- What is needed: Would you please return the lines of the material that contain the word "korte"?
-- The data follows --
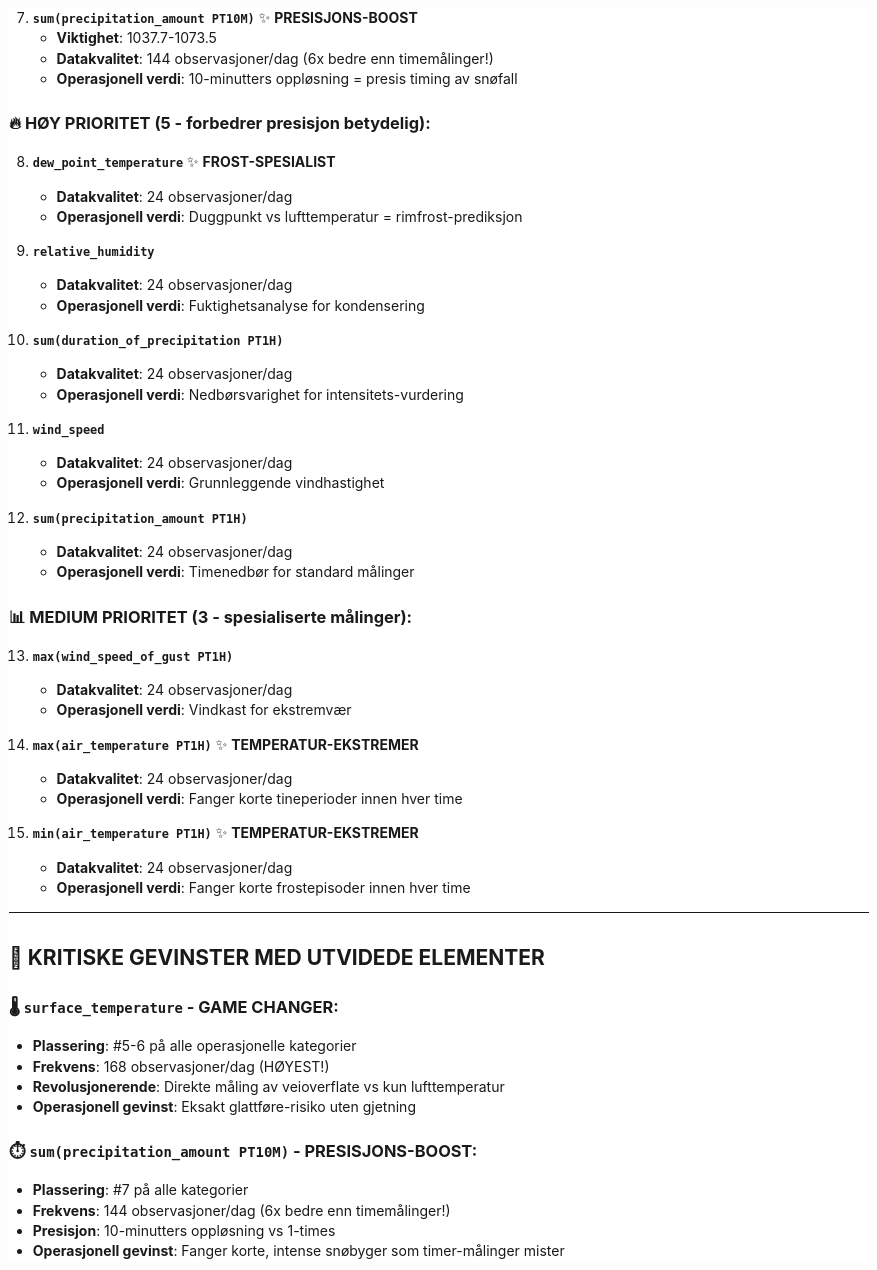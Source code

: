 7. **`sum(precipitation_amount PT10M)`** ✨ **PRESISJONS-BOOST**
   - **Viktighet**: 1037.7-1073.5
   - **Datakvalitet**: 144 observasjoner/dag (6x bedre enn timemålinger!)
   - **Operasjonell verdi**: 10-minutters oppløsning = presis timing av snøfall

### 🔥 **HØY PRIORITET** (5 - forbedrer presisjon betydelig):

8. **`dew_point_temperature`** ✨ **FROST-SPESIALIST**
   - **Datakvalitet**: 24 observasjoner/dag
   - **Operasjonell verdi**: Duggpunkt vs lufttemperatur = rimfrost-prediksjon

9. **`relative_humidity`**
   - **Datakvalitet**: 24 observasjoner/dag
   - **Operasjonell verdi**: Fuktighetsanalyse for kondensering

10. **`sum(duration_of_precipitation PT1H)`**
    - **Datakvalitet**: 24 observasjoner/dag
    - **Operasjonell verdi**: Nedbørsvarighet for intensitets-vurdering

11. **`wind_speed`**
    - **Datakvalitet**: 24 observasjoner/dag
    - **Operasjonell verdi**: Grunnleggende vindhastighet

12. **`sum(precipitation_amount PT1H)`**
    - **Datakvalitet**: 24 observasjoner/dag
    - **Operasjonell verdi**: Timenedbør for standard målinger

### 📊 **MEDIUM PRIORITET** (3 - spesialiserte målinger):

13. **`max(wind_speed_of_gust PT1H)`**
    - **Datakvalitet**: 24 observasjoner/dag
    - **Operasjonell verdi**: Vindkast for ekstremvær

14. **`max(air_temperature PT1H)`** ✨ **TEMPERATUR-EKSTREMER**
    - **Datakvalitet**: 24 observasjoner/dag
    - **Operasjonell verdi**: Fanger korte tineperioder innen hver time

15. **`min(air_temperature PT1H)`** ✨ **TEMPERATUR-EKSTREMER**
    - **Datakvalitet**: 24 observasjoner/dag
    - **Operasjonell verdi**: Fanger korte frostepisoder innen hver time

---

## 🚀 **KRITISKE GEVINSTER MED UTVIDEDE ELEMENTER**

### 🌡️ **`surface_temperature` - GAME CHANGER**:
- **Plassering**: #5-6 på alle operasjonelle kategorier
- **Frekvens**: 168 observasjoner/dag (HØYEST!)
- **Revolusjonerende**: Direkte måling av veioverflate vs kun lufttemperatur
- **Operasjonell gevinst**: Eksakt glattføre-risiko uten gjetning

### ⏱️ **`sum(precipitation_amount PT10M)` - PRESISJONS-BOOST**:
- **Plassering**: #7 på alle kategorier
- **Frekvens**: 144 observasjoner/dag (6x bedre enn timemålinger!)
- **Presisjon**: 10-minutters oppløsning vs 1-times
- **Operasjonell gevinst**: Fanger korte, intense snøbyger som timer-målinger mister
-- The data concluded --
- Reply to the exercise:
    - **Operasjonell verdi**: Fanger korte tineperioder innen hver time
    - **Operasjonell verdi**: Fanger korte frostepisoder innen hver time
- **Operasjonell gevinst**: Fanger korte, intense snøbyger som timer-målinger mister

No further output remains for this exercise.